We use e.g. Mobile App Monitoring for the monitoring of mobile apps in our company environment. The "Dynatrace Mobile App" now has access to the platform over the same communication. Users with already few rights on our Dynatrace Managed Platform can get access to the data collected by Dynatrace via the "Dynatrace Mobile App" (in their monitoring context). Can I restrict this if my employer does not want me to access the data collected by Dynatrace via the Dynatrace Mobile App?
The Dynatrace Mobile App itself is basically not password protected, i.e. a user can download the app and configure it with the token available in the platform. The mobile phone then has access to the Dynatrace data.

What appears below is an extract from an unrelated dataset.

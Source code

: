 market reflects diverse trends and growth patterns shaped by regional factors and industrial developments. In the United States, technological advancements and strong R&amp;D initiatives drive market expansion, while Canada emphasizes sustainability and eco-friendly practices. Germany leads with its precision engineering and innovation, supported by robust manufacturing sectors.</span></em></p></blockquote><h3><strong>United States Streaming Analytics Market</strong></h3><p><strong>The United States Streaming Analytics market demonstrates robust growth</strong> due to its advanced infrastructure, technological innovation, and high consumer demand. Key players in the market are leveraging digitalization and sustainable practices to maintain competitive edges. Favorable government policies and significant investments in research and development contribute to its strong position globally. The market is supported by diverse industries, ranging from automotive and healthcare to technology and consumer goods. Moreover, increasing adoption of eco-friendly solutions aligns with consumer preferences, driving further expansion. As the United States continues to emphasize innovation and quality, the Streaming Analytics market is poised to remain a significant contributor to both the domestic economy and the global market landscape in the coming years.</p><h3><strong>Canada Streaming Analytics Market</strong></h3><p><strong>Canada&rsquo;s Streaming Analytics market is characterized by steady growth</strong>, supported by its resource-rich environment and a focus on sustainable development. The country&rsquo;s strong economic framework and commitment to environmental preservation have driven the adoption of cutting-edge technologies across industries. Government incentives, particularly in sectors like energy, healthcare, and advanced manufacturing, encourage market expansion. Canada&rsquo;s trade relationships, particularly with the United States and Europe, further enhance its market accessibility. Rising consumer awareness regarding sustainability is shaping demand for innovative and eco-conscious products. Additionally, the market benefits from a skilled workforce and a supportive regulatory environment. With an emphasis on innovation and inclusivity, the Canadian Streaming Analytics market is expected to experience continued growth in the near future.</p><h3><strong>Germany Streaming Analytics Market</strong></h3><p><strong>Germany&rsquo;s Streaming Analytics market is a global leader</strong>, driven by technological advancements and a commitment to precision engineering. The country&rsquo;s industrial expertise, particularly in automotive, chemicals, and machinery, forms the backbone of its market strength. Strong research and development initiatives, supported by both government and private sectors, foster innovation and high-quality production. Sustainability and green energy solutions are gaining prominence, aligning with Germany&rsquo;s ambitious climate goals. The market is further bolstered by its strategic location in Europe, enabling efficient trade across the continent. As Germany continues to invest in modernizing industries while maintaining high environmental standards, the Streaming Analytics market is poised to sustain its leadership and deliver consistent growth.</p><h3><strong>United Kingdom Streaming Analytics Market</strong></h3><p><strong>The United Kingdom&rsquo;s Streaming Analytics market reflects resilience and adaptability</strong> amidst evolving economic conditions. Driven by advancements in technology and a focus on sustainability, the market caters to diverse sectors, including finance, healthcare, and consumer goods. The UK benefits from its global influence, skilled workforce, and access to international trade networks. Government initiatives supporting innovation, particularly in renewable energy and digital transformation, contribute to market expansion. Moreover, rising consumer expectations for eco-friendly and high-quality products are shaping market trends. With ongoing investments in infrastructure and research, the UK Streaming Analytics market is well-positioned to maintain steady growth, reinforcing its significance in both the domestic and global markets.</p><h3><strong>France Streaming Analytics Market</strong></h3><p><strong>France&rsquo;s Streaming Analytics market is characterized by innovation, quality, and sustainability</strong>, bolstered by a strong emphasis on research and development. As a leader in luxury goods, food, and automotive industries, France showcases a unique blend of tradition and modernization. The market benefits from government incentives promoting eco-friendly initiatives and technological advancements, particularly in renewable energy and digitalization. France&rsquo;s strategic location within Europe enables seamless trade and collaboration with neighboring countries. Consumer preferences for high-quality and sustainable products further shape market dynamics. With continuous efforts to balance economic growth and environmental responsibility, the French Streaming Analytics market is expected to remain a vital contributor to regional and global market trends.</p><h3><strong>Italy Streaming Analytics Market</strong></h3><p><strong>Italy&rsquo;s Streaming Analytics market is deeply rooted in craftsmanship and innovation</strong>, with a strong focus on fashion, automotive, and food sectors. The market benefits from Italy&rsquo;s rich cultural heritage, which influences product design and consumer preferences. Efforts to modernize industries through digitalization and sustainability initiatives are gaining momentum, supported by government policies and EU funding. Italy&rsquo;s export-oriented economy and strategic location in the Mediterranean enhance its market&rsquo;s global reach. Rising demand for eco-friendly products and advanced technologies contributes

If, for example, a user leaves his mobile unattended, someone unauthorised can open the Dynatrace app and view the corresponding data.
So there are a few questions for me:
- Is it possible to restrict or block access to the APM data in Dynatrace Managed via the mobile app?
- Couldn't the app itself be protected by default with a password or, for example, with Apple Touch ID?
- Couldn't the administrator specify in the settings of the Dynatrace Managed platform that only a Dynatrace Mobile App with e.g. Touch-ID may have access?
I know that this sounds a bit shrewd, but in a certain IT environment such security issues have to be dealt with. Thank you for your feedback. If there are already possibilities, I am grateful. If not, I will create an idea for this topic and talk to our Customer Success Manager of Dynatrace.
On mDynatrace Managed environments the access via mobile app can be disabled completely, at least for the version 2 of our mobile App. As Version 3 uses the standard REST APIs I'm not sure if this is possible - any idea @wolfgang_beer ?
also FYI @wolfgang_beer for biometric ID lock feature input for new app
Thanks harp. For understanding. It would be great if you could only restrict or control the access of the Dynatrace Mobile App, the monitoring itself (Mobile App or Digital Experience Monitoring) should continue to work. And the "icing on the cake" would be if you could specify via the Dynatrace Managed platform the conditions under which the Dynatrace Mobile App is allowed to access.